Russian Lawmakers Pushing Gay 'Cure'

Russiagaycurer

'...Return to normal life and become heterosexuals...'

Now that any and all positive statements about LGBT people are verboten in Russia, lawmakers there are concocting a scheme to further squash sexual diversity. Mikhail Degtyarev, a DUMA MP representing Moscow, told Kremlin-backed Russia Today that he and his comrades are drafting legislation that would offer state-backed therapies designed to destroy an individual's "abnormal" desires.

From RT: "Degtyarev also added that the lower house was working on the initiative to offer gays voluntary anonymous consultations with psychologists, psychotherapists and sexologists that would help them to "return to normal life and become heterosexuals, as are 95 to 99 percent of our citizens."

As for Russia's other anti-gay laws--like bans on LGBT pride events--Degtyarev tells RT he isn't against them, nor are they illegal. They can be held under the cloak of night. "The law presumes that they should not hold gay pride events when children can see them. But it is very possible to hold them at night, with flashlights and without amplifiers," he said, without irony.

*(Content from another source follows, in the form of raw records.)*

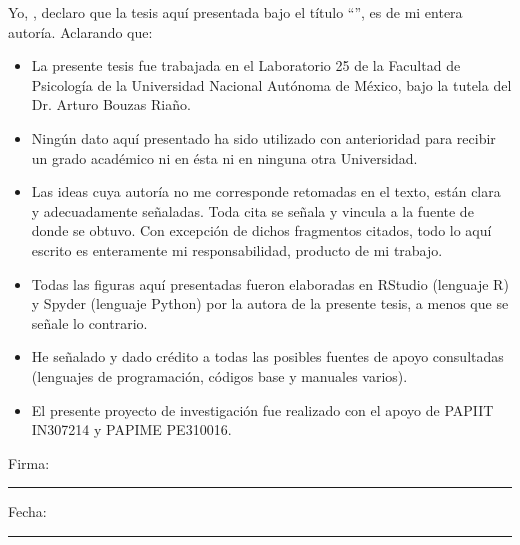 \documentclass[
12pt, %
spanish, %
singlespacing, %
headsepline, %
]{MastersDoctoralThesis} %
\begin{document}
\begin{declaration}
\addchaptertocentry{\authorshipname} %
\noindent Yo, \authorname, declaro que la tesis aquí presentada bajo el título \enquote{\ttitle}, es de mi entera autoría. Aclarando que:\\

\begin{itemize} 
\item La presente tesis fue trabajada en el Laboratorio 25 de la Facultad de Psicología de la Universidad Nacional Autónoma de México, bajo la tutela del Dr. Arturo Bouzas Riaño. 
\item Ningún dato aquí presentado ha sido utilizado con anterioridad para recibir un grado académico ni en ésta ni en ninguna otra Universidad. 
\item Las ideas cuya autoría no me corresponde retomadas en el texto, están clara y adecuadamente señaladas. Toda cita se señala y vincula a la fuente de donde se obtuvo. Con excepción de dichos fragmentos citados, todo lo aquí escrito es enteramente mi responsabilidad, producto de mi trabajo. 
\item Todas las figuras aquí presentadas fueron elaboradas en RStudio (lenguaje R) y Spyder (lenguaje Python) por la autora de la presente tesis, a menos que se señale lo contrario.
\item He señalado y dado crédito a todas las posibles fuentes de apoyo consultadas (lenguajes de programación, códigos base y manuales varios).
\item El presente proyecto de investigación fue realizado con el apoyo de PAPIIT IN307214 y PAPIME PE310016.\\
\end{itemize}
 
\noindent Firma:\\
\rule[0.5em]{25em}{0.5pt} %
 
\noindent Fecha:\\
\rule[0.5em]{25em}{0.5pt} %
\end{declaration}

\cleardoublepage

\end{document}
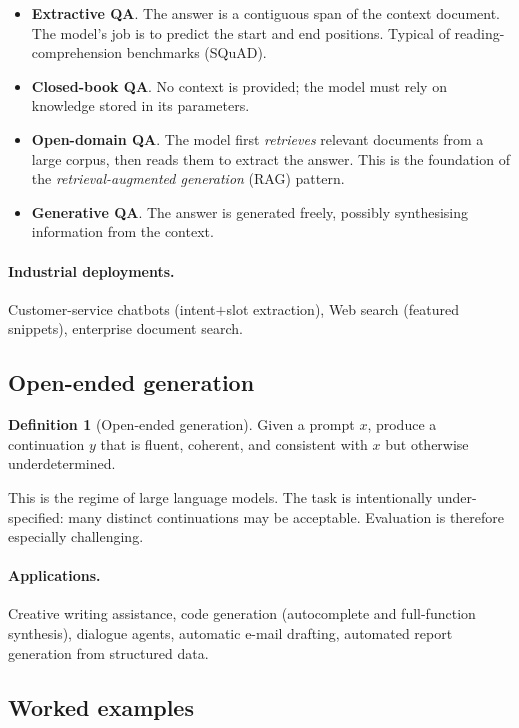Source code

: \documentclass[12pt,a4paper]{report}
\theoremstyle{definition}
\newtheorem{definition}{Definition}[section]
\theoremstyle{remark}
\begin{document}
\begin{itemize}
    \item \textbf{Extractive QA}. The answer is a contiguous span of the context document. The model's job is to predict the start and end positions. Typical of reading-comprehension benchmarks (SQuAD).
    \item \textbf{Closed-book QA}. No context is provided; the model must rely on knowledge stored in its parameters.
    \item \textbf{Open-domain QA}. The model first \emph{retrieves} relevant documents from a large corpus, then reads them to extract the answer. This is the foundation of the \emph{retrieval-augmented generation} (RAG) pattern.
    \item \textbf{Generative QA}. The answer is generated freely, possibly synthesising information from the context.
\end{itemize}

\paragraph{Industrial deployments.} Customer-service chatbots (intent$+$slot extraction), Web search (featured snippets), enterprise document search.

\subsection{Open-ended generation}

\begin{definition}[Open-ended generation]
Given a prompt $x$, produce a continuation $y$ that is fluent, coherent, and consistent with $x$ but otherwise underdetermined.
\end{definition}

This is the regime of large language models. The task is intentionally under-specified: many distinct continuations may be acceptable. Evaluation is therefore especially challenging.

\paragraph{Applications.} Creative writing assistance, code generation (autocomplete and full-function synthesis), dialogue agents, automatic e-mail drafting, automated report generation from structured data.

\subsection{Worked examples}
\end{document}
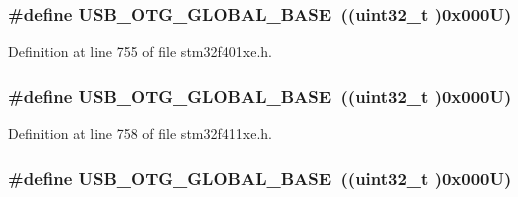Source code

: \subsubsection[{\texorpdfstring{U\+S\+B\+\_\+\+O\+T\+G\+\_\+\+G\+L\+O\+B\+A\+L\+\_\+\+B\+A\+SE}{USB_OTG_GLOBAL_BASE}}]{\setlength{\rightskip}{0pt plus 5cm}\#define U\+S\+B\+\_\+\+O\+T\+G\+\_\+\+G\+L\+O\+B\+A\+L\+\_\+\+B\+A\+SE~((uint32\+\_\+t )0x000\+U)}\hypertarget{group___peripheral__registers__structures_ga044aa4388e72d9d47a03f387fb8926fb}{}\label{group___peripheral__registers__structures_ga044aa4388e72d9d47a03f387fb8926fb}


Definition at line 755 of file stm32f401xe.\+h.

\subsubsection[{\texorpdfstring{U\+S\+B\+\_\+\+O\+T\+G\+\_\+\+G\+L\+O\+B\+A\+L\+\_\+\+B\+A\+SE}{USB_OTG_GLOBAL_BASE}}]{\setlength{\rightskip}{0pt plus 5cm}\#define U\+S\+B\+\_\+\+O\+T\+G\+\_\+\+G\+L\+O\+B\+A\+L\+\_\+\+B\+A\+SE~((uint32\+\_\+t )0x000\+U)}\hypertarget{group___peripheral__registers__structures_ga044aa4388e72d9d47a03f387fb8926fb}{}\label{group___peripheral__registers__structures_ga044aa4388e72d9d47a03f387fb8926fb}


Definition at line 758 of file stm32f411xe.\+h.

\subsubsection[{\texorpdfstring{U\+S\+B\+\_\+\+O\+T\+G\+\_\+\+G\+L\+O\+B\+A\+L\+\_\+\+B\+A\+SE}{USB_OTG_GLOBAL_BASE}}]{\setlength{\rightskip}{0pt plus 5cm}\#define U\+S\+B\+\_\+\+O\+T\+G\+\_\+\+G\+L\+O\+B\+A\+L\+\_\+\+B\+A\+SE~((uint32\+\_\+t )0x000\+U)}\hypertarget{group___peripheral__registers__structures_ga044aa4388e72d9d47a03f387fb8926fb}{}\label{group___peripheral__registers__structures_ga044aa4388e72d9d47a03f387fb8926fb}


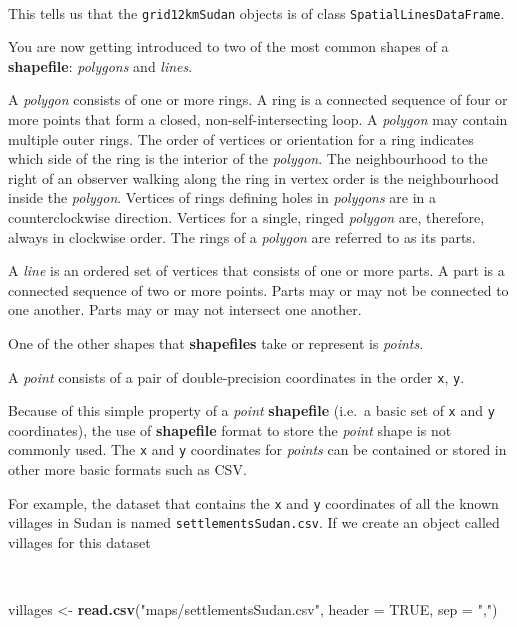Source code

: \documentclass[12pt,a4paper,a4paper]{book}
\newenvironment{Shaded}{\begin{snugshade}}{\end{snugshade}}
\newcommand{\KeywordTok}[1]{\textcolor[rgb]{0.13,0.29,0.53}{\textbf{#1}}}
\newcommand{\DataTypeTok}[1]{\textcolor[rgb]{0.13,0.29,0.53}{#1}}
\newcommand{\StringTok}[1]{\textcolor[rgb]{0.31,0.60,0.02}{#1}}
\newcommand{\OtherTok}[1]{\textcolor[rgb]{0.56,0.35,0.01}{#1}}
\newcommand{\NormalTok}[1]{#1}
\theoremstyle{definition}
\theoremstyle{definition}
\theoremstyle{definition}
\theoremstyle{remark}
\begin{document}
~

This tells us that the \texttt{grid12kmSudan} objects is of class
\texttt{SpatialLinesDataFrame}.

You are now getting introduced to two of the most common shapes of a
\textbf{shapefile}: \emph{polygons} and \emph{lines}.

A \emph{polygon} consists of one or more rings. A ring is a connected
sequence of four or more points that form a closed,
non-self-intersecting loop. A \emph{polygon} may contain multiple outer
rings. The order of vertices or orientation for a ring indicates which
side of the ring is the interior of the \emph{polygon}. The
neighbourhood to the right of an observer walking along the ring in
vertex order is the neighbourhood inside the \emph{polygon}. Vertices of
rings defining holes in \emph{polygons} are in a counterclockwise
direction. Vertices for a single, ringed \emph{polygon} are, therefore,
always in clockwise order. The rings of a \emph{polygon} are referred to
as its parts.

A \emph{line} is an ordered set of vertices that consists of one or more
parts. A part is a connected sequence of two or more points. Parts may
or may not be connected to one another. Parts may or may not intersect
one another.

One of the other shapes that \textbf{shapefiles} take or represent is
\emph{points}.

A \emph{point} consists of a pair of double-precision coordinates in the
order \texttt{x}, \texttt{y}.

Because of this simple property of a \emph{point} \textbf{shapefile}
(i.e.~a basic set of \texttt{x} and \texttt{y} coordinates), the use of
\textbf{shapefile} format to store the \emph{point} shape is not
commonly used. The \texttt{x} and \texttt{y} coordinates for
\emph{points} can be contained or stored in other more basic formats
such as CSV.

For example, the dataset that contains the \texttt{x} and \texttt{y}
coordinates of all the known villages in Sudan is named
\texttt{settlementsSudan.csv}. If we create an object called villages
for this dataset

~

\begin{Shaded}
\begin{Highlighting}[]
\NormalTok{villages <-}\StringTok{ }\KeywordTok{read.csv}\NormalTok{(}\StringTok{"maps/settlementsSudan.csv"}\NormalTok{, }\DataTypeTok{header =} \OtherTok{TRUE}\NormalTok{, }\DataTypeTok{sep =} \StringTok{","}\NormalTok{)}
\end{Highlighting}
\end{Shaded}
\end{document}
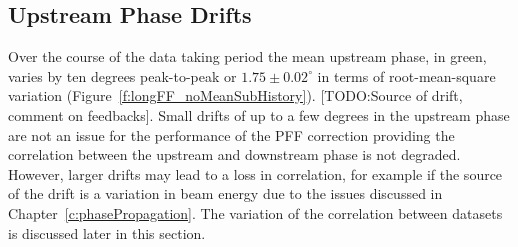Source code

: 
\subsection{Upstream Phase Drifts}
\label{ss:longFF_upDrifts}

Over the course of the data taking period the mean upstream phase, in green, varies by ten degrees peak-to-peak or \(1.75 \pm 0.02^\circ\) in terms of root-mean-square variation (Figure~\ref{f:longFF_noMeanSubHistory}). [TODO:Source of drift, comment on feedbacks]. Small drifts of up to a few degrees in the upstream phase are not an issue for the performance of the PFF correction providing the correlation between the upstream and downstream phase is not degraded. However, larger drifts may lead to a loss in correlation, for example if the source of the drift is a variation in beam energy due to the issues discussed in Chapter~\ref{c:phasePropagation}. The variation of the correlation between datasets is discussed later in this section.

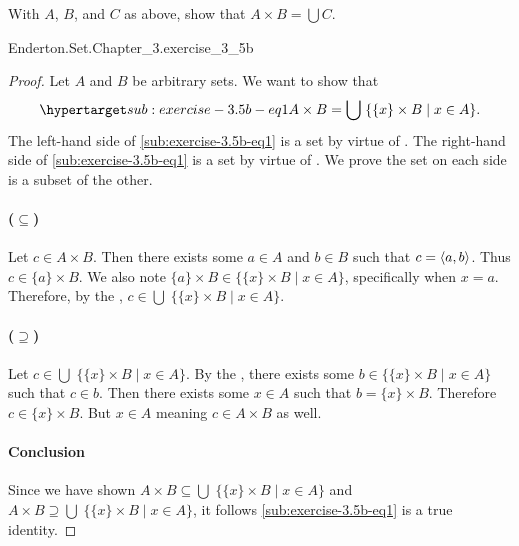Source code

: \documentclass{report}
\begin{document}
  With $A$, $B$, and $C$ as above, show that $A \times B = \bigcup C$.

    {Enderton.Set.Chapter\_3.exercise\_3\_5b}

  \begin{proof}
    Let $A$ and $B$ be arbitrary sets.
    We want to show that
      \begin{equation}
        \hyperlabel{sub:exercise-3.5b-eq1}
        A \times B = \bigcup\; \{\{x\} \times B \mid x \in A\}.
      \end{equation}
    The left-hand side of \eqref{sub:exercise-3.5b-eq1} is a set by virtue of
      .
    The right-hand side of \eqref{sub:exercise-3.5b-eq1} is a set by virtue of
      .
    We prove the set on each side is a subset of the other.

    \paragraph{($\subseteq$)}%

      Let $c \in A \times B$.
      Then there exists some $a \in A$ and $b \in B$ such that
        $c = \left< a, b \right>$.
      Thus $c \in \{a\} \times B$.
      We also note $\{a\} \times B \in \{\{x\} \times B \mid x \in A\}$,
        specifically when $x = a$.
      Therefore, by the ,
        $c \in \bigcup\;\{\{x\} \times B \mid x \in A\}$.

    \paragraph{($\supseteq$)}%

      Let $c \in \bigcup\; \{\{x\} \times B \mid x \in A\}$.
      By the , there exists some
        $b \in \{\{x\} \times B \mid x \in A\}$ such that $c \in b$.
      Then there exists some $x \in A$ such that $b = \{x\} \times B$.
      Therefore $c \in \{x\} \times B$.
      But $x \in A$ meaning $c \in A \times B$ as well.

    \paragraph{Conclusion}%

      Since we have shown
        $A \times B \subseteq \bigcup\; \{\{x\} \times B \mid x \in A\}$ and
        $A \times B \supseteq \bigcup\; \{\{x\} \times B \mid x \in A\}$, it
        follows \eqref{sub:exercise-3.5b-eq1} is a true identity.

  \end{proof}
\end{document}
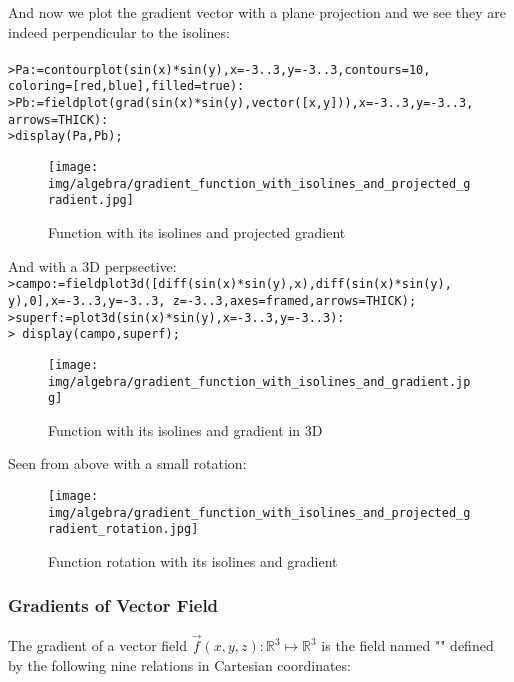 	\pagebreak
	\begin{tcolorbox}[colframe=black,colback=white,sharp corners]

	And now we plot the gradient vector with a plane projection and we see they are indeed perpendicular to the isolines:\\\\
		\texttt{>Pa:=contourplot(sin(x)*sin(y),x=-3..3,y=-3..3,contours=10,\\
		coloring=[red,blue],filled=true):
\\
	>Pb:=fieldplot(grad(sin(x)*sin(y),vector([x,y])),x=-3..3,y=-3..3,\\
	arrows=THICK):\\
	>display(Pa,Pb);}
	\begin{figure}[H]
		\centering
		\texttt{[image: img/algebra/gradient\_function\_with\_isolines\_and\_projected\_gradient.jpg]}
		\caption[]{Function with its isolines and projected gradient}
	\end{figure}
	And with a 3D perpsective:\\
	
	\texttt{>campo:=fieldplot3d([diff(sin(x)*sin(y),x),diff(sin(x)*sin(y),\\
	y),0],x=-3..3,y=-3..3,
z=-3..3,axes=framed,arrows=THICK);\\
>superf:=plot3d(sin(x)*sin(y),x=-3..3,y=-3..3):
\\
	> display({campo,superf});}
	\begin{figure}[H]
		\centering
		\texttt{[image: img/algebra/gradient\_function\_with\_isolines\_and\_gradient.jpg]}
		\caption[]{Function with its isolines and gradient in 3D}
	\end{figure}
	\end{tcolorbox}

	\pagebreak
	\begin{tcolorbox}[colframe=black,colback=white,sharp corners]
	Seen from above with a small rotation:\\
	\begin{figure}[H]
		\centering
		\texttt{[image: img/algebra/gradient\_function\_with\_isolines\_and\_projected\_gradient\_rotation.jpg]}
		\caption[]{Function rotation with its isolines and gradient}
	\end{figure}
	\end{tcolorbox}
	
	\subsubsection{Gradients of Vector Field}\label{gradient of vector field}
	The gradient of a vector field $\vec{f}(x,y,z): \mathbb{R}^3\mapsto\mathbb{R}^3$ is the field named "" defined by the following nine relations in Cartesian coordinates:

There will, of course, be comparisons between this plot to eradicate homosexuals with the Nazi regime's schemes against Jewish people, gypsies, and gays, too, but there may even be a more direct comparison's in Russia past. Or, rather, the Soviet Union's.

One of the many, many reasons communism and socialism failed, other than due to economics, is that the regimes behind them require absolute conformity. There's little room for individualism in a society in which comrades are meant to be indistinguishable from one another, and the definition of "normal" ends up becoming so restricted, and restricting, that the only "acceptable" people become those who write the rules in the first place. Only the state matters under such a rule. The Soviet-era propaganda poster above, found at the website Communism and Bolshevism, illustrates this argument: the caption translates to "To guard the Fatherland is a sacred duty of every citizen of the USSR."

Citizens are forced to either become loyal, obedient subjects, make themselves scarce, or find themselves removed from the equation completely. North Korea is an example of a regime that thrives by destroying individuality, and the country suffers because of it. Meanwhile, Cuba provides an example of a communist country that has learned that in order to provide for its people, it has to let its people be themselves, which explains the ease on comrade codes and the growth of a nascent gay rights movement there. It's not perfect, but it's better than it has been, and certainly better than "post-Soviet" Russia.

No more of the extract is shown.